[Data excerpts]
=== Section Start ===
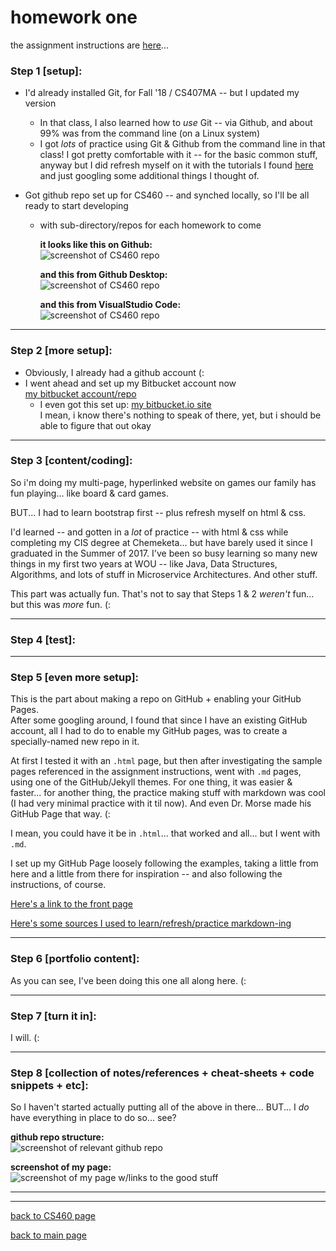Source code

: # homework one
the assignment instructions are <a href="http://www.wou.edu/~morses/classes/cs46x/assignments/HW1.html" target="_blank">here</a>...   

### Step 1 [setup]: 
* I'd already installed Git, for Fall '18 / CS407MA  -- but I updated my version   
   * In that class, I also learned how to *use* Git -- via Github, and about 99% was from the command line (on a Linux system)   
   * I got *lots* of practice using Git & Github from the command line in that class!  I got pretty comfortable with it -- for the basic common stuff, anyway but I did refresh myself on it with the tutorials I found [here](http://www.wou.edu/~morses/classes/cs46x/resources/resources.html "excellent CS460 resources") and just googling some additional things I thought of.

* Got github repo set up for CS460 -- and synched locally, so I'll be all ready to start developing
    * with sub-directory/repos for each homework to come   

       **it looks like this on Github:**   
       ![screenshot of CS460 repo](https://stormy9.github.io/CS460/hwk_01/CS460-Hwk_01-Step_01.PNG)   
       
       **and this from Github Desktop:**   
       ![screenshot of CS460 repo](https://stormy9.github.io/CS460/hwk_01/CS460-Hwk_01-Step_01_b.PNG)   
       
       **and this from VisualStudio Code:**   
       ![screenshot of CS460 repo](https://stormy9.github.io/CS460/hwk_01/CS460-Hwk_01-Step_01_c.PNG)   

---

### Step 2 [more setup]:
* Obviously, I already had a github account (:
* I went ahead and set up my Bitbucket account now   
   [my bitbucket account/repo](https://bitbucket.org/Stormy9/ "my bitbucket account")   
   * I even got this set up:
      [my bitbucket.io site](https://stormy9.bitbucket.io/ "my bitbucket.io site")   
      I mean, i know there's nothing to speak of there, yet, but i should be able to figure that out okay

---

### Step 3 [content/coding]:
So i'm doing my multi-page, hyperlinked website on games our family has fun playing... like board & card games.   

BUT... I had to learn bootstrap first -- plus refresh myself on html & css.   

I'd learned -- and gotten in a *lot* of practice -- with html & css while completing my CIS degree at Chemeketa... but have barely used it since I graduated in the Summer of 2017.  I've been so busy learning so many new things in my first two years at WOU -- like Java, Data Structures, Algorithms, and lots of stuff in Microservice Architectures.  And other stuff.   

This part was actually fun.  That's not to say that Steps 1 & 2 *weren't* fun... but this was *more* fun.  (:

---

### Step 4 [test]:


---

### Step 5 [even more setup]:
This is the part about making a repo on GitHub + enabling your GitHub Pages.   
After some googling around, I found that since I have an existing GitHub account, all I had to do to enable my GitHub pages, was to create a specially-named new repo in it.   

At first I tested it with an `.html` page, but then after investigating the sample pages referenced in the assignment instructions, went with `.md` pages, using one of the GitHub/Jekyll themes.  For one thing, it was easier & faster... for another thing, the practice making stuff with markdown was cool (I had very minimal practice with it til now).  And even Dr. Morse made his GitHub Page that way.  (:   

I mean, you could have it be in `.html`... that worked and all... but I went with `.md`.

I set up my GitHub Page loosely following the examples, taking a little from here and a little from there for inspiration -- and also following the instructions, of course.  

[Here's a link to the front page](https://stormy9.github.io/ "my github pages front page")   

[Here's some sources I used to learn/refresh/practice markdown-ing](https://stormy9.github.io/markdown/ "my markdown notes page")   

---

### Step 6 [portfolio content]:
As you can see, I've been doing this one all along here.  (:   

---

### Step 7 [turn it in]:
I will.  (:   

---

### Step 8 [collection of notes/references + cheat-sheets + code snippets + etc]:
So I haven't started actually putting all of the above in there... BUT... I *do* have everything in place to do so... see?


**github repo structure:**   
![screenshot of relevant github repo](https://stormy9.github.io/CS460/hwk_01/CS460-Hwk_01-Step_08.PNG)   


**screenshot of my page:**   
![screenshot of my page w/links to the good stuff](https://stormy9.github.io/CS460/hwk_01/CS460-Hwk_01-Step_08_b.PNG)   


---

---
[back to CS460 page](https://Stormy9.github.io/CS460/ "CS460 main page")   

[back to main page](https://Stormy9.github.io/ "main page")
=== Section End ===
(PROMPT):
From the records above, pick out and copy each line holding the word "homework".

(SOLUTION):
: # homework one
    * with sub-directory/repos for each homework to come   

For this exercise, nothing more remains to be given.